Complete newbie to home assistant and automation but was looking to get some help creating an automation for a Golf Simulator
Ideally, I would want a button on my dashboard that I can press to turn on all of my devices.
As it stands I have the following devices and automations I am looking to streamline into one button
Turn TV on(Integration already added to dashboard) Turn Projector on(Planning to do via Wake-on LAN) Turn Computer on(Planning to do via Wake-on LAN) Turn Launch Monitor on(Controlled via Kasa Smart Plug, integration already added to dashboard)
If it’s your first automation, I’d suggest starting with a dashboard button to turn the TV on, then when it’s working you can add additional actions. Will you want to turn everything off again? If so, an input_boolean might be better than a button.
Well, I may be wrong, but it looks as if those are switches, not automations.
An automation is a little bit of code that would not appear on the dashboard. It would have…
a trigger - say an input_boolean changing to “on”. (This is what would go on your dashboard.)

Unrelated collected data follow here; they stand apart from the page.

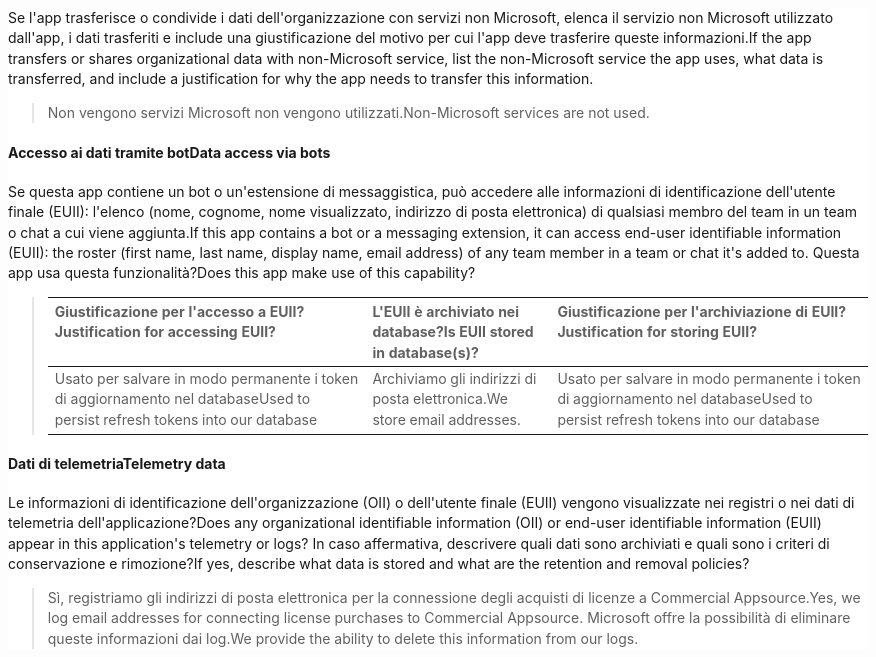 <span data-ttu-id="159fa-160">Se l'app trasferisce o condivide i dati dell'organizzazione con servizi non Microsoft, elenca il servizio non Microsoft utilizzato dall'app, i dati trasferiti e include una giustificazione del motivo per cui l'app deve trasferire queste informazioni.</span><span class="sxs-lookup"><span data-stu-id="159fa-160">If the app transfers or shares organizational data with non-Microsoft service, list the non-Microsoft service the app uses, what data is transferred, and include a justification for why the app needs to transfer this information.</span></span>

><span data-ttu-id="159fa-161">Non vengono servizi Microsoft non vengono utilizzati.</span><span class="sxs-lookup"><span data-stu-id="159fa-161">Non-Microsoft services are not used.</span></span>

#### <a name="data-access-via-bots"></a><span data-ttu-id="159fa-162">Accesso ai dati tramite bot</span><span class="sxs-lookup"><span data-stu-id="159fa-162">Data access via bots</span></span>

<span data-ttu-id="159fa-163">Se questa app contiene un bot o un'estensione di messaggistica, può accedere alle informazioni di identificazione dell'utente finale (EUII): l'elenco (nome, cognome, nome visualizzato, indirizzo di posta elettronica) di qualsiasi membro del team in un team o chat a cui viene aggiunta.</span><span class="sxs-lookup"><span data-stu-id="159fa-163">If this app contains a bot or a messaging extension, it can access end-user identifiable information (EUII): the roster (first name, last name, display name, email address) of any team member in a team or chat it's added to.</span></span> <span data-ttu-id="159fa-164">Questa app usa questa funzionalità?</span><span class="sxs-lookup"><span data-stu-id="159fa-164">Does this app make use of this capability?</span></span>

>| <span data-ttu-id="159fa-165">**Giustificazione per l'accesso a EUII?**</span><span class="sxs-lookup"><span data-stu-id="159fa-165">**Justification for accessing EUII?**</span></span>  | <span data-ttu-id="159fa-166">**L'EUII è archiviato nei database?**</span><span class="sxs-lookup"><span data-stu-id="159fa-166">**Is EUII stored in database(s)?**</span></span> | <span data-ttu-id="159fa-167">**Giustificazione per l'archiviazione di EUII?**</span><span class="sxs-lookup"><span data-stu-id="159fa-167">**Justification for storing EUII?**</span></span> |
>|:--------------------------------|:---------------------|:--------------------------|
>| <span data-ttu-id="159fa-168">Usato per salvare in modo permanente i token di aggiornamento nel database</span><span class="sxs-lookup"><span data-stu-id="159fa-168">Used to persist refresh tokens into our database</span></span> | <span data-ttu-id="159fa-169">Archiviamo gli indirizzi di posta elettronica.</span><span class="sxs-lookup"><span data-stu-id="159fa-169">We store email addresses.</span></span> | <span data-ttu-id="159fa-170">Usato per salvare in modo permanente i token di aggiornamento nel database</span><span class="sxs-lookup"><span data-stu-id="159fa-170">Used to persist refresh tokens into our database</span></span> |


#### <a name="telemetry-data"></a><span data-ttu-id="159fa-171">Dati di telemetria</span><span class="sxs-lookup"><span data-stu-id="159fa-171">Telemetry data</span></span>

<span data-ttu-id="159fa-172">Le informazioni di identificazione dell'organizzazione (OII) o dell'utente finale (EUII) vengono visualizzate nei registri o nei dati di telemetria dell'applicazione?</span><span class="sxs-lookup"><span data-stu-id="159fa-172">Does any organizational identifiable information (OII) or end-user identifiable information (EUII) appear in this application's telemetry or logs?</span></span> <span data-ttu-id="159fa-173">In caso affermativa, descrivere quali dati sono archiviati e quali sono i criteri di conservazione e rimozione?</span><span class="sxs-lookup"><span data-stu-id="159fa-173">If yes, describe what data is stored and what are the retention and removal policies?</span></span>

><span data-ttu-id="159fa-174">Sì, registriamo gli indirizzi di posta elettronica per la connessione degli acquisti di licenze a Commercial Appsource.</span><span class="sxs-lookup"><span data-stu-id="159fa-174">Yes, we log email addresses for connecting license purchases to Commercial Appsource.</span></span> <span data-ttu-id="159fa-175">Microsoft offre la possibilità di eliminare queste informazioni dai log.</span><span class="sxs-lookup"><span data-stu-id="159fa-175">We provide the ability to delete this information from our logs.</span></span>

conditions - optional and not needed in this case
actions - turn on each of the switches
You can have as many actions as you like - which is what you’re after, I think.
To set this up in the UI first you would go to Settings | Devices & Services | Helpers and create a toggle (input boolean) helper. Essentially, this is an on/off switch.
Then you would go to Settings | Automations & Scenes | Automations, then Create Automation and “Start with an empty automation”. That will give you something like this:
The trigger would be the state of your input_boolean changing to “on” (all these things are in drop-down lists - you don’t have to type them out):
To turn on the smart plug, the action would be to call the service switch.turn_on for the target entity switch.smart_plug_1 (or whatever the entity name is):
Save that and the smart plug will turn on whenever the input_boolean on your dashboard is turned on. If the other entities are also switches you can add them as targets to the same service call. If they are something else - media_player for example - you would add a second action calling the service media_player.turn_on.
To turn everything off, create a separate automation triggered by the same input_boolean turning off, with service calls switch.turn_off etc. Later on you can combine them into one automation if you want, but there’s no particular advantage to that.